[Task requirements] Of all the entries below, only the lines from the one with "2. Sélectionnez **Classe**" up to and including the one with "7. Find a solution" are to be duplicated exactly.

[Source information]

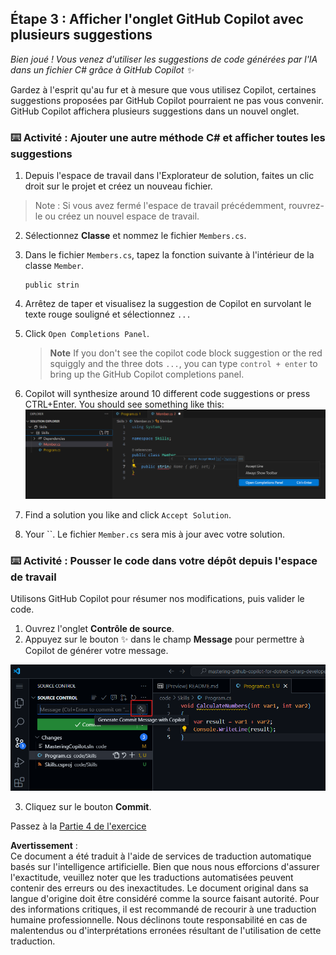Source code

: ## Étape 3 : Afficher l'onglet GitHub Copilot avec plusieurs suggestions

_Bien joué ! Vous venez d'utiliser les suggestions de code générées par l'IA dans un fichier C# grâce à GitHub Copilot :sparkles:_

Gardez à l'esprit qu'au fur et à mesure que vous utilisez Copilot, certaines suggestions proposées par GitHub Copilot pourraient ne pas vous convenir. GitHub Copilot affichera plusieurs suggestions dans un nouvel onglet.

### ⌨️ Activité : Ajouter une autre méthode C# et afficher toutes les suggestions

1. Depuis l'espace de travail dans l'Explorateur de solution, faites un clic droit sur le projet et créez un nouveau fichier.

> Note : Si vous avez fermé l'espace de travail précédemment, rouvrez-le ou créez un nouvel espace de travail.

2. Sélectionnez **Classe** et nommez le fichier `Members.cs`.
3. Dans le fichier `Members.cs`, tapez la fonction suivante à l'intérieur de la classe `Member`.  
   ```
   public strin
   ```
4. Arrêtez de taper et visualisez la suggestion de Copilot en survolant le texte rouge souligné et sélectionnez `...`
5. Click `Open Completions Panel`. 

   > **Note**
   > If you don't see the copilot code block suggestion or the red squiggly and the three dots `...`, you can type `control + enter` to bring up the GitHub Copilot completions panel.

6. Copilot will synthesize around 10 different code suggestions or press CTRL+Enter. You should see something like this:
   ![VS Code showing pop up with Completions Panel](../../../../03-Introduction-to-GitHub-Copilot/steps/img/3-copilot-hub-0.png)
7. Find a solution you like and click `Accept Solution`.
8. Your ``. Le fichier `Member.cs` sera mis à jour avec votre solution.

### ⌨️ Activité : Pousser le code dans votre dépôt depuis l'espace de travail

Utilisons GitHub Copilot pour résumer nos modifications, puis valider le code.

1. Ouvrez l'onglet **Contrôle de source**.
2. Appuyez sur le bouton ✨ dans le champ **Message** pour permettre à Copilot de générer votre message.

![Onglet de validation ouvert pour générer un message avec Copilot](../../../../03-Introduction-to-GitHub-Copilot/steps/img/2-skills-commit.png)

3. Cliquez sur le bouton **Commit**.

Passez à la [Partie 4 de l'exercice](./4-copilot-comment.md)

**Avertissement** :  
Ce document a été traduit à l'aide de services de traduction automatique basés sur l'intelligence artificielle. Bien que nous nous efforcions d'assurer l'exactitude, veuillez noter que les traductions automatisées peuvent contenir des erreurs ou des inexactitudes. Le document original dans sa langue d'origine doit être considéré comme la source faisant autorité. Pour des informations critiques, il est recommandé de recourir à une traduction humaine professionnelle. Nous déclinons toute responsabilité en cas de malentendus ou d'interprétations erronées résultant de l'utilisation de cette traduction.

[Result for this task]
2. Sélectionnez **Classe** et nommez le fichier `Members.cs`.
3. Dans le fichier `Members.cs`, tapez la fonction suivante à l'intérieur de la classe `Member`.  
   ```
   public strin
   ```
4. Arrêtez de taper et visualisez la suggestion de Copilot en survolant le texte rouge souligné et sélectionnez `...`
5. Click `Open Completions Panel`. 

   > **Note**
   > If you don't see the copilot code block suggestion or the red squiggly and the three dots `...`, you can type `control + enter` to bring up the GitHub Copilot completions panel.

6. Copilot will synthesize around 10 different code suggestions or press CTRL+Enter. You should see something like this:
   ![VS Code showing pop up with Completions Panel](../../../../03-Introduction-to-GitHub-Copilot/steps/img/3-copilot-hub-0.png)
7. Find a solution you like and click `Accept Solution`.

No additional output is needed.